Le Vénézuela entre peste et choléra ?

par Laurent Herblay
vendredi 15 février 2019

Dans la plupart des média, au Vénézuela, la cause est entendue : d’un côté, le méchant dictateur Maduro, responsable d’une crise qui a envoyé des millions de personnes dans la pauvreté, de l’autre, le gentil Guaido, président auto-proclamé soutenu par une majorité de la population. Bien sûr, certaines personnes défendent le régime chaviste. Que penser de la crise actuelle ?

 

Sortir d’un noir et blanc caricatural
 
Si quelques média généralistes, y compris parmi les grandes chaines de télévision, ont rappelé qu’une partie de la population du pays continue à soutenir le régime, notamment celle qui a accès aux logements sociaux qui ont été construit par le régime, le ton dominant est sans nuance, comme un film paresseux d’Hollywood, entre le méchant moustachu et le jeune héros… Heureusement, il y a l’émission de Frédéric Taddéï, sur RT, qui fait débattre pendant près d’une heure les deux camps, donnant deux interprétations de la crise : d’une part ceux qui soutiennent le régime et dénoncent l’ingérence de Washington, de l’autre, ceux qui critiquent le pouvoir en place, ses dérives autoritaires et la crise économique. 
 
 
Bref, dans l’émission de Frédéric Taddéï sur RT, nous avons droit à un vrai débat, pas comme dans certaines émissions du service dit public, où un plateau peut ne réunir que des personnes qui défendent l’oligo-libéralisme. Les uns dénoncent les liens de l’opposition avec les Etats-Unis, en partie responsable de l’échec des discussions sur l’organisation de la dernière élection présidentielle, soutien à Guaido, passé à Washington fin 2018, et architecte de sanctions qui pèsent sur la population. Tous cela pose de multiples problèmes. L’Oncle Sam est fortement de parti-pris et on ne peut pas dire que les expériences au Moyen-Orient ou en Amérique Latine incitent à la moindre confiance.
 
 
Sachant que le Vénézuela a beaucoup de pétrole, il est très inquiétant de suivre les Etats-Unis qui ont toujours été prêts à multiplier les abus destructeurs pour les populations pour pousser leurs intérêts. Et on a vu en Libye que les bonnes intentions peuvent aboutir à un désastre complet, y compris pour les locaux. De plus, l’argumentaire constitutionnel de Guaido n’est peut-être pas valable, comme le notait un intervenant de l’émission. Il est tout de même regrettable que les critiques de Maduro ne soient pas capables d’accepter les limites de Guaido, notamment les liens avec des Etats-Unis dont les interventions extérieures, arbitraires et intéressées, n’ont pas eu un bilan particulièrement positif.
 
Mais en parallèle, on aimerait aussi que ceux qui défendent le régime tiennent un discours plus équilibré.

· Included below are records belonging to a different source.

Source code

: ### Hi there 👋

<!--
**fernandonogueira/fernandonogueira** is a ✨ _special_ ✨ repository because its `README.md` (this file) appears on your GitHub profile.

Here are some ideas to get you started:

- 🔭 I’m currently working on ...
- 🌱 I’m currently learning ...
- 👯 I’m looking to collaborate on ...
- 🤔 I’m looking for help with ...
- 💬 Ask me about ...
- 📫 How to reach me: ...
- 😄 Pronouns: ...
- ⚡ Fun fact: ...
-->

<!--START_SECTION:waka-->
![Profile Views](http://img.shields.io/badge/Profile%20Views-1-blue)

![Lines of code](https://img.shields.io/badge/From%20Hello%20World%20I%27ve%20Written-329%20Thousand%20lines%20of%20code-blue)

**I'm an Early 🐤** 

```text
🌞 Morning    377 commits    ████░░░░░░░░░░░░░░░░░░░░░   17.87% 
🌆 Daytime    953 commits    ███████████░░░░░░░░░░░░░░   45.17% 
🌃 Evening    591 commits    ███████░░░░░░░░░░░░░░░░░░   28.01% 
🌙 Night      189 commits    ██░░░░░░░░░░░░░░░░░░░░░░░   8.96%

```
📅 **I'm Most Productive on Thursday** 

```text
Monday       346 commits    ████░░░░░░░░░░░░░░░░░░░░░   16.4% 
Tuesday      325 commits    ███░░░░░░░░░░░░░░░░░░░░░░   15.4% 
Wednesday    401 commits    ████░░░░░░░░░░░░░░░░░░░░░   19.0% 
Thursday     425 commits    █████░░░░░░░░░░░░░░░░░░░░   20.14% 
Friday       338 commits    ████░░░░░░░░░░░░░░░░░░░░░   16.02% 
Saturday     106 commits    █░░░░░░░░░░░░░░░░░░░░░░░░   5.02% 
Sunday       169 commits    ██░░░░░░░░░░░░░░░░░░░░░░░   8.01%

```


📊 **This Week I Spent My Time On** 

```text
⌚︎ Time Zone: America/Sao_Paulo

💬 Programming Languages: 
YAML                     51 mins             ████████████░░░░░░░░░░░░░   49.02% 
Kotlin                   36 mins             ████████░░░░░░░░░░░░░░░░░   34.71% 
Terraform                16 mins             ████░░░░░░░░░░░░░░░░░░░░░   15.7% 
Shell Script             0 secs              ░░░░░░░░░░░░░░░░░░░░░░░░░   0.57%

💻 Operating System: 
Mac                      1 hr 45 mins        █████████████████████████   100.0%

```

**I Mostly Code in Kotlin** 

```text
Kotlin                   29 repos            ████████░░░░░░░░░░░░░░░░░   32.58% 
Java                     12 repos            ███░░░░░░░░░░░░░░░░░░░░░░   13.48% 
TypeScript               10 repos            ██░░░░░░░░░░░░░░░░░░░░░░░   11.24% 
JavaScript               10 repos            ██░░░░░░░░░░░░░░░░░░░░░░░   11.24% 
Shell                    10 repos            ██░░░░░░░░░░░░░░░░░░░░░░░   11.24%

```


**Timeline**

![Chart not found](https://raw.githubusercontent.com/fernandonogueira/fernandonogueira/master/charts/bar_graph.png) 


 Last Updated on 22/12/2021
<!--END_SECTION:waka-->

Défendre la mise en place d’une nouvelle assemblée au nom de l’élection contestable de trois députés est un peu court et les pratiques du régime ne semblent pas toujours démocratiques, même s’il faut remarquer que l’opposition a gagné les législatives, ce qui ne serait pas possible sous une dictature… Mais surtout, le bilan économique, positif tant que le prix du pétrole était élevé, s’est révélé désastreux dès que le prix du baril a baissé durablement, révélant que les progrès n’étaient pas complètement structurels, même s’il faut noter que la richesse pétrolière a été bien partagée sous Chavez.
 
 
Pour toutes ces raisons, et notamment tant de précédents calamiteux ces dernières décennies, je pense que nos pays ne devraient pas s’impliquer dans les évènements en cours au Vénézuela. Un coup d’Etat appuyé par des puissances étrangères intéressées ne risquerait-il pas d’avoir de mauvaises conséquences, même s’il faut reconnaître les limites du chavisme, comme je le fais depuis 5 ans  ?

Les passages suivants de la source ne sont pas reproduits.